L’élévation de ces éléments au rang de parties de notre patrimoine n’est pas que symbolique (et de toute manière c’est important les symboles…) : cela devrait en cas de litiges pour troubles anormaux de voisinage (fumier, bruits de cloches…) conduire les juges à prendre en compte ces éléments comme n’étant, sous des limites raisonnables, pas des troubles mais des données à accepter ab initio.

A ce propos , il faudra garder une veille attentive sur ce que deviendra cet article 3 de la loi (justement sur l’appréciation des éléments de ce patrimoine entre bruit et odeur normales à la campagne… et celles qui dépassent le niveau normal de ce qu’est un trouble anormal de voisinage) :

« Article 3

  • « Dans un délai de six mois à compter de la promulgation de la présente loi, le Gouvernement remet au Parlement un rapport examinant la possibilité d’introduire dans le code civil le principe de la responsabilité de celui qui cause à autrui un trouble anormal de voisinage. Il étudie les critères d’appréciation du caractère anormal de ce trouble, notamment la possibilité de tenir compte de l’environnement.
    La présente loi sera exécutée comme loi de l’Etat. »

`

II.C. Un texte moins purement rural qu’il n’y paraît ? (réponse non)

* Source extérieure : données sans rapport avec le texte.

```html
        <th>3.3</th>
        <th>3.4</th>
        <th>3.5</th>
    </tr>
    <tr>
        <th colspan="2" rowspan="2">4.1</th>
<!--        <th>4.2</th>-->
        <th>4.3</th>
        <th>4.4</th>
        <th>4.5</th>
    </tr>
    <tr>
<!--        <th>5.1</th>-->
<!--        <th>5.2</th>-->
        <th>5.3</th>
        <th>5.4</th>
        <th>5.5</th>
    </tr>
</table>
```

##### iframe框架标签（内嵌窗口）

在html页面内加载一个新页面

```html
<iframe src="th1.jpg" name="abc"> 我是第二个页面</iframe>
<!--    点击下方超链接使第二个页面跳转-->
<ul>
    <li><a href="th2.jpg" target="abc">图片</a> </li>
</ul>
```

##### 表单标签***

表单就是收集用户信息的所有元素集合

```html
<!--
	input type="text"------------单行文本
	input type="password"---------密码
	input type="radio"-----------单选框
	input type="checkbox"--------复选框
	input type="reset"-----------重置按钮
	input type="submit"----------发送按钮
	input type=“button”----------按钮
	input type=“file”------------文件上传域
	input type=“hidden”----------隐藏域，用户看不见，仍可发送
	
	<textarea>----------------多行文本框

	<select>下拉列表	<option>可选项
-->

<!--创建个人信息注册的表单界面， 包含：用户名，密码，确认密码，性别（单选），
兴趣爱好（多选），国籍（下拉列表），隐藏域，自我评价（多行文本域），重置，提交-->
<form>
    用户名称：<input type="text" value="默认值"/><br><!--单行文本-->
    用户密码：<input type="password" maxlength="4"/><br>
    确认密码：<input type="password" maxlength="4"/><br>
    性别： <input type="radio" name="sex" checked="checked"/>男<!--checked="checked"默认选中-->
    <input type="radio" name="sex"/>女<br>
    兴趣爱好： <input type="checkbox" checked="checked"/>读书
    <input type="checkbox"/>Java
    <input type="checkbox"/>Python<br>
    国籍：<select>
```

On notera que le titre de la loi évoque les « campagnes françaises », mais que cette restriction ne se retrouve pas dans la future formulation de cet article du code : mieux encore, le fait que ces nouveaux mots de l’article arrivent après la formule « naturels terrestres et marins » dans cette énumération, conduit à ce que les bruits et les odeurs des villes puissent être considérés comme faisant partie de ce riche patrimoine ! De là à dire que les fumées d’usines ou les « bruits et les odeurs » fustigés par Jacques Chirac en son temps font partie du patrimoine national, il y a un pas que nous nous garderons bien de franchir tout en trouvant ce point un brin piquant…

EN EFFET, l’interprétation selon laquelle ce texte concerne aussi les senteurs urbaines et les bruits des villes ne tiendrait sans doute pas la route en cas de litige (en raison du mot « les » avant « caractérisent », qui renvoit donc auxdits espaces naturels et marins).

II.D. Au delà des effets contentieux, des effets patrimoniaux, certes, mais aussi urbanistiques

Surtout que dès l’article 2 de cette loi, dont le contenu n’est quant à lui pas codifié, on retrouve des mentions spécifiques à la ruralité et au rôle que les territoires pourront avoir :

  • « Article 2
    I. – Les services régionaux de l’inventaire général du patrimoine culturel, par leurs missions de recherche et d’expertise au service des collectivités locales, de l’Etat et des particuliers, contribuent, dans toutes les composantes du patrimoine, à étudier et qualifier l’identité culturelle des territoires.
    II. – Dans les territoires ruraux, les inventaires menés contribuent à connaître et faire connaître la richesse des patrimoines immobilier et mobilier conservés, leur relation avec le paysage et, dans leur diversité d’expressions et d’usages, les activités, pratiques et savoir-faire agricoles associés.
    III. – Les données documentaires ainsi constituées à des fins de connaissance, de valorisation et d’aménagement du territoire enrichissent la connaissance du patrimoine culturel en général et sont susceptibles de concourir à l’élaboration des documents d’urbanisme.»

Important : on notera le rôle des collectivités, l’usage par celles-ci des données des services régionaux de l’inventaire général du patrimoine culturel, la possible prise en compte pour les documents d’urbanisme (ce qui concrètement peut laisser un peu dubitatif cela dit).